Papers
Topics
Authors
Recent
Search
2000 character limit reached

SPEAR-VLM: 3D Robotics & Space Perception

Updated 3 July 2026
  • SPEAR-VLM is a dual-purpose vision-language approach that integrates 3D geometric reasoning for robotic control and pseudo-labeling pipelines for spacecraft imagery.
  • In robotics, it extends PaliGemma with a monocular depth encoder and 3D token embeddings to boost object localization from 2D images.
  • For spacecraft perception, it refines VLM-derived pseudo-labels via test-time augmentation, weighted fusion, and distillation for real-time lightweight inference.

Searching arXiv for the relevant SPEAR-VLM papers to ground the article in current arXiv usage. In current arXiv usage, SPEAR-VLM denotes two distinct vision-language systems with different problem settings and objectives. In robotics, SPEAR-VLM is a 3D-aware VLM introduced as the perceptual backbone of SPEAR-1, where it extends PaliGemma with a monocular depth encoder, 3D token embeddings, and VQA-style 3D supervision so that the backbone can infer object coordinates in 3D space from a single 2D image (Nikolov et al., 21 Nov 2025). In space-domain perception, SPEAR-VLM denotes an annotation-free detection and segmentation pipeline that uses a pre-trained VLM to generate pseudo-labels for spacecraft imagery, refines those labels with test-time augmentation and Weighted Boxes Fusion, and distills them into lightweight student models for inference (Hicsonmez et al., 4 Feb 2026). The shared designation reflects a common reliance on VLMs, but the two systems differ fundamentally in architecture, supervision, downstream tasks, and deployment assumptions.

1. Terminological scope and research context

The robotics usage emerges from the argument that most vision-LLMs are pretrained on 2D web image-language data, making them strong at semantics but weak at the 3D spatial reasoning required for embodied control (Nikolov et al., 21 Nov 2025). Within that framing, SPEAR-VLM is not itself the final robot policy; rather, it is the 3D-aware perceptual substrate used inside SPEAR-1. The stated motivation is to “replace” some robot data with non-robotic images enriched with 3D annotations, thereby reducing dependence on expensive robot demonstrations.

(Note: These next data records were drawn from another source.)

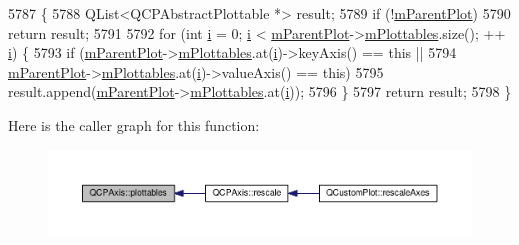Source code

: \begin{DoxyCode}
5787                                                         \{
5788   QList<QCPAbstractPlottable *> result;
5789   \textcolor{keywordflow}{if} (!\hyperlink{class_q_c_p_layerable_aa2a528433e44db02b8aef23c1f9f90ed}{mParentPlot})
5790     \textcolor{keywordflow}{return} result;
5791 
5792   \textcolor{keywordflow}{for} (\textcolor{keywordtype}{int} \hyperlink{_comparision_pictures_2_createtest_image_8m_a6f6ccfcf58b31cb6412107d9d5281426}{i} = 0; \hyperlink{_comparision_pictures_2_createtest_image_8m_a6f6ccfcf58b31cb6412107d9d5281426}{i} < \hyperlink{class_q_c_p_layerable_aa2a528433e44db02b8aef23c1f9f90ed}{mParentPlot}->\hyperlink{class_q_custom_plot_a4b6c694fbdb2f201626f71eff2d1694e}{mPlottables}.size(); ++
      \hyperlink{_comparision_pictures_2_createtest_image_8m_a6f6ccfcf58b31cb6412107d9d5281426}{i}) \{
5793     \textcolor{keywordflow}{if} (\hyperlink{class_q_c_p_layerable_aa2a528433e44db02b8aef23c1f9f90ed}{mParentPlot}->\hyperlink{class_q_custom_plot_a4b6c694fbdb2f201626f71eff2d1694e}{mPlottables}.at(\hyperlink{_comparision_pictures_2_createtest_image_8m_a6f6ccfcf58b31cb6412107d9d5281426}{i})->keyAxis() == \textcolor{keyword}{this} ||
5794         \hyperlink{class_q_c_p_layerable_aa2a528433e44db02b8aef23c1f9f90ed}{mParentPlot}->\hyperlink{class_q_custom_plot_a4b6c694fbdb2f201626f71eff2d1694e}{mPlottables}.at(\hyperlink{_comparision_pictures_2_createtest_image_8m_a6f6ccfcf58b31cb6412107d9d5281426}{i})->valueAxis() == \textcolor{keyword}{this})
5795       result.append(\hyperlink{class_q_c_p_layerable_aa2a528433e44db02b8aef23c1f9f90ed}{mParentPlot}->\hyperlink{class_q_custom_plot_a4b6c694fbdb2f201626f71eff2d1694e}{mPlottables}.at(\hyperlink{_comparision_pictures_2_createtest_image_8m_a6f6ccfcf58b31cb6412107d9d5281426}{i}));
5796   \}
5797   \textcolor{keywordflow}{return} result;
5798 \}
\end{DoxyCode}


Here is the caller graph for this function\+:\nopagebreak
\begin{figure}[H]
\begin{center}
\leavevmode
\includegraphics[width=350pt]{class_q_c_p_axis_a4f7404494cccdbfc00e1e865b7ed16a4_icgraph}
\end{center}
\end{figure}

The space-domain usage addresses a different bottleneck: manual annotation is expensive and difficult for spacecraft imagery because targets are often small, low-visibility, partially occluded, and embedded in cluttered planetary or laboratory backgrounds (Hicsonmez et al., 4 Feb 2026). Here, SPEAR-VLM is not a 3D-aware backbone for control, but an annotation-free pseudo-labeling, refinement, and distillation pipeline for spacecraft detection and segmentation.

This naming overlap can lead to a common misconception that SPEAR-VLM designates a single unified model family. The available evidence instead indicates two independent usages. A plausible implication is that the shared acronym should be interpreted locally, in relation to each paper’s domain and objective, rather than as a stable cross-domain benchmark family.

2. SPEAR-VLM in robotics: architectural definition

In the robotics formulation, SPEAR-VLM extends PaliGemma into a 3D-aware VLM (Nikolov et al., 21 Nov 2025). PaliGemma is described as having three components: a SigLIP image encoder, a linear projector into language space, and a Gemma LLM. SPEAR-VLM adds a monocular depth encoder, namely MoGe, extra 3D token embeddings in the tokenizer, and training tasks that require explicit 3D reasoning.

The fusion mechanism is specified in implementation detail. The model keeps SigLIP and MoGe as separate encoders, extracts SigLIP last-layer visual tokens, extracts MoGe features from the last 4 layers of the MoGe ViT encoder, concatenates the MoGe features along the channel dimension, projects both SigLIP and MoGe features into the LLM embedding space, and averages the outputs of the SigLIP and MoGe projectors before feeding them to the LLM (Nikolov et al., 21 Nov 2025). The tokenizer is extended with N=1024N=1024 3D tokens, representing quantized distance values.

MoGe is selected because it is monocular depth estimation based and affine-invariant, which the paper associates with better generalization across cameras with different intrinsics. This is significant in robotics because camera variation is pervasive across embodiments and environments. The architecture therefore combines semantic visual tokens from SigLIP with dense geometric priors from MoGe, while preserving the autoregressive language-model interface of the base VLM.

A central claim in the paper is that object-centric 3D pretraining teaches the backbone camera-to-object geometry, spatial relations between objects, 3D localization, and viewpoint robustness (Nikolov et al., 21 Nov 2025). This suggests that the architectural additions are intended not as generic multimodal scaling, but as a targeted intervention on the geometric deficiencies of 2D-only VLM pretraining.

3. Robotics pretraining pipeline and 3D objectives

Because open datasets with explicit 3D object annotations are scarce, the robotics paper constructs a semi-automatic annotation pipeline using only 2D images plus off-the-shelf models (Nikolov et al., 21 Nov 2025). For each image, Gemini detects 2D bounding boxes and semantic labels, SAM2 is prompted with these boxes to generate instance masks, and MoGe predicts a dense 3D point cloud. The point cloud is then filtered with the instance mask, an oriented 3D bounding box is computed around the resulting object points, and VQA-style question-answer pairs are created from that result.

The pretraining data consists of ~200k images from the cooking and bike repair subsets of EgoExo4D and ~30k frames from Bridge-V2 robot demonstrations, for a total of ~230k images (Nikolov et al., 21 Nov 2025). The paper emphasizes that this is a relatively small amount of 3D-annotated image data.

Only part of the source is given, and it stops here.